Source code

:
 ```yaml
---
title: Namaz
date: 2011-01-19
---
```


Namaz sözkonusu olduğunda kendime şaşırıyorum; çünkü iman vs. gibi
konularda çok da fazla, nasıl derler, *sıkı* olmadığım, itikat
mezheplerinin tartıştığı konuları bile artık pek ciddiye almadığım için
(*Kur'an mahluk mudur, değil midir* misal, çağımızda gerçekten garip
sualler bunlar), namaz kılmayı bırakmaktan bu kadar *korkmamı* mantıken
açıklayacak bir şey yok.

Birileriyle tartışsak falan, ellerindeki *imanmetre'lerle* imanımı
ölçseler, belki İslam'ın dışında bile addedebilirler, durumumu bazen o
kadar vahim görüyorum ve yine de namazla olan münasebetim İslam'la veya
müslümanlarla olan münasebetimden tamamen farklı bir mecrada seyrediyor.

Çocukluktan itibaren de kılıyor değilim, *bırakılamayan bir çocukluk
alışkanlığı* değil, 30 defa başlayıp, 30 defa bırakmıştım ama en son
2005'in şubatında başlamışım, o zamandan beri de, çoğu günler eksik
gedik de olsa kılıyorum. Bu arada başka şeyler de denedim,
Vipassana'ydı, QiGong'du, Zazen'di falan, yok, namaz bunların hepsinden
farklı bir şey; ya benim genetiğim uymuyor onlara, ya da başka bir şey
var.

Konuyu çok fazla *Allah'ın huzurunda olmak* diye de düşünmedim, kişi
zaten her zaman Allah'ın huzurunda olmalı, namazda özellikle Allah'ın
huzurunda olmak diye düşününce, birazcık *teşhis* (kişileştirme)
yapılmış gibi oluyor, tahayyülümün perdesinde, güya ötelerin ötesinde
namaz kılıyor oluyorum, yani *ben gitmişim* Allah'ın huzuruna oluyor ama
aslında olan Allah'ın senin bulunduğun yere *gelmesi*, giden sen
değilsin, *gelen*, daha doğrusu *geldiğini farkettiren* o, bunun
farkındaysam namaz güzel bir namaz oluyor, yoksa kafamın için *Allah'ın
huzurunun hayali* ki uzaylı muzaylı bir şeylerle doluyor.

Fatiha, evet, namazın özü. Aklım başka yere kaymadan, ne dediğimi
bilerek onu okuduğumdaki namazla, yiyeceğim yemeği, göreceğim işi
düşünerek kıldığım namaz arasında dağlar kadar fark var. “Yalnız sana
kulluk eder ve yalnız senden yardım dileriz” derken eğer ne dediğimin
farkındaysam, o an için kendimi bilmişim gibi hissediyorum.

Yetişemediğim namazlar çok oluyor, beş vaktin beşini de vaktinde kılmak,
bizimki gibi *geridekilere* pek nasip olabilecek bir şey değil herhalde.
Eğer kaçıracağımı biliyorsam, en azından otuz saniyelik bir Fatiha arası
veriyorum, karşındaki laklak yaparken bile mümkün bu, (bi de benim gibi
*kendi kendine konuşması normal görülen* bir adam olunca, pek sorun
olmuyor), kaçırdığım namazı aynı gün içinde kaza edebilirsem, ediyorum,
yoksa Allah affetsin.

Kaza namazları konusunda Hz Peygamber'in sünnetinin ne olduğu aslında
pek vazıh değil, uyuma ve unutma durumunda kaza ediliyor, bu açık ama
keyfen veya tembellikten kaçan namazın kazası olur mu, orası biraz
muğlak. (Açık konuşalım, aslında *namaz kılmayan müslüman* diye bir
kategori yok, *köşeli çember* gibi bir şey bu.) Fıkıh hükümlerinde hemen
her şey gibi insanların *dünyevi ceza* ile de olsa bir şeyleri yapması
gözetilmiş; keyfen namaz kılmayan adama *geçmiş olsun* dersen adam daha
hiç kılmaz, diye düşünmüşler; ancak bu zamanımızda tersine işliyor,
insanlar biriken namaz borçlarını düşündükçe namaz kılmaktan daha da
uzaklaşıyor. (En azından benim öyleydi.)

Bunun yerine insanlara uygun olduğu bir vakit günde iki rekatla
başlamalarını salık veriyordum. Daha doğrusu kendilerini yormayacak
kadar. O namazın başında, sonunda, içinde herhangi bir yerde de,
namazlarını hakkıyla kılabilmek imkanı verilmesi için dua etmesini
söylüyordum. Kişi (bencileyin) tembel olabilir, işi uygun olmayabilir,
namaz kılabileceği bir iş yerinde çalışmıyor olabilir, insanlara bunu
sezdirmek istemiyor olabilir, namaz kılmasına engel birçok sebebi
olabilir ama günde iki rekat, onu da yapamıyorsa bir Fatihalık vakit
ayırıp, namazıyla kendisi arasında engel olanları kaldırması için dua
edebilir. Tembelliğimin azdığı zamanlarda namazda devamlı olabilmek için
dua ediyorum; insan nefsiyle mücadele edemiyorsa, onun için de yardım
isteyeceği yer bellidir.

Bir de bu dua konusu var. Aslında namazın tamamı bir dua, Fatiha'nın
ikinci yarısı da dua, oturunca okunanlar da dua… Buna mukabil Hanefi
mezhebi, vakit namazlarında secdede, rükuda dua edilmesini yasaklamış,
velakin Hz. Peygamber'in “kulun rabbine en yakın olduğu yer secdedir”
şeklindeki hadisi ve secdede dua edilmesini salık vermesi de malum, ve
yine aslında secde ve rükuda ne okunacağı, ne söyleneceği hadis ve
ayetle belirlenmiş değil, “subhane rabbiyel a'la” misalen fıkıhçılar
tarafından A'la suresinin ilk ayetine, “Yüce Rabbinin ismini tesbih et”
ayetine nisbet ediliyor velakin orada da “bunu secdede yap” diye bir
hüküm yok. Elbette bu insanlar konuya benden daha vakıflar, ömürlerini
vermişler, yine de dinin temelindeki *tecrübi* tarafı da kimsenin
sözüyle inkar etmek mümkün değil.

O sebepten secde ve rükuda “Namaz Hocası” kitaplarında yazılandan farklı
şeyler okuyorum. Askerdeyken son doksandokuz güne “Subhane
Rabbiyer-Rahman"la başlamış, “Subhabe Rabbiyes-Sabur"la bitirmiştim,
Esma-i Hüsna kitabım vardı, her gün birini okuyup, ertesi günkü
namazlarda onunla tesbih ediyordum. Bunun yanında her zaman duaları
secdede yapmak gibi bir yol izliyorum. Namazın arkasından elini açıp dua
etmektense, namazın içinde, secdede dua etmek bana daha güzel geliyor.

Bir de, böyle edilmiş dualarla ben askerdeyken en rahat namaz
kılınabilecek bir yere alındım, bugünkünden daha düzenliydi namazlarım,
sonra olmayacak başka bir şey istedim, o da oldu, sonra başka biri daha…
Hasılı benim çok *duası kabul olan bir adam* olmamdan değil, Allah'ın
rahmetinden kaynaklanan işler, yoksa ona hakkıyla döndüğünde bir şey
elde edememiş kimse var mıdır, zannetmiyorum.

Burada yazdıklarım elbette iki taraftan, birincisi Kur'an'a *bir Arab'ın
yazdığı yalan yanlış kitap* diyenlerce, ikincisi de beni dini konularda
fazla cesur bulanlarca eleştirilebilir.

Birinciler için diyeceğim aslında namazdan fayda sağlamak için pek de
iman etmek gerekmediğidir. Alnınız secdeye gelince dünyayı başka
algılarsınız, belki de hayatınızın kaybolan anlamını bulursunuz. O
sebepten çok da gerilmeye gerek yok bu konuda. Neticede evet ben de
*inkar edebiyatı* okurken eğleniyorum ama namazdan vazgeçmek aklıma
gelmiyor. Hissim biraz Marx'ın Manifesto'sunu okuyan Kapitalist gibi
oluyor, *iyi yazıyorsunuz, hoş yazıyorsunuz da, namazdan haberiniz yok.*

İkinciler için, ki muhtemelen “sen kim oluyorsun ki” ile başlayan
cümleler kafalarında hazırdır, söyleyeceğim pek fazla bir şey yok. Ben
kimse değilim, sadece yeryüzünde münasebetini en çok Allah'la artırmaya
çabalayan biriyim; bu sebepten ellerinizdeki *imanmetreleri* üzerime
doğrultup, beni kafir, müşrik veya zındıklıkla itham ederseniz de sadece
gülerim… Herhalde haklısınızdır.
________________________________________
Whenever a line of the data includes the word "güzel", show that line in full.

* TASK SOLUTION
farkındaysam namaz güzel bir namaz oluyor, yoksa kafamın için *Allah'ın
etmektense, namazın içinde, secdede dua etmek bana daha güzel geliyor.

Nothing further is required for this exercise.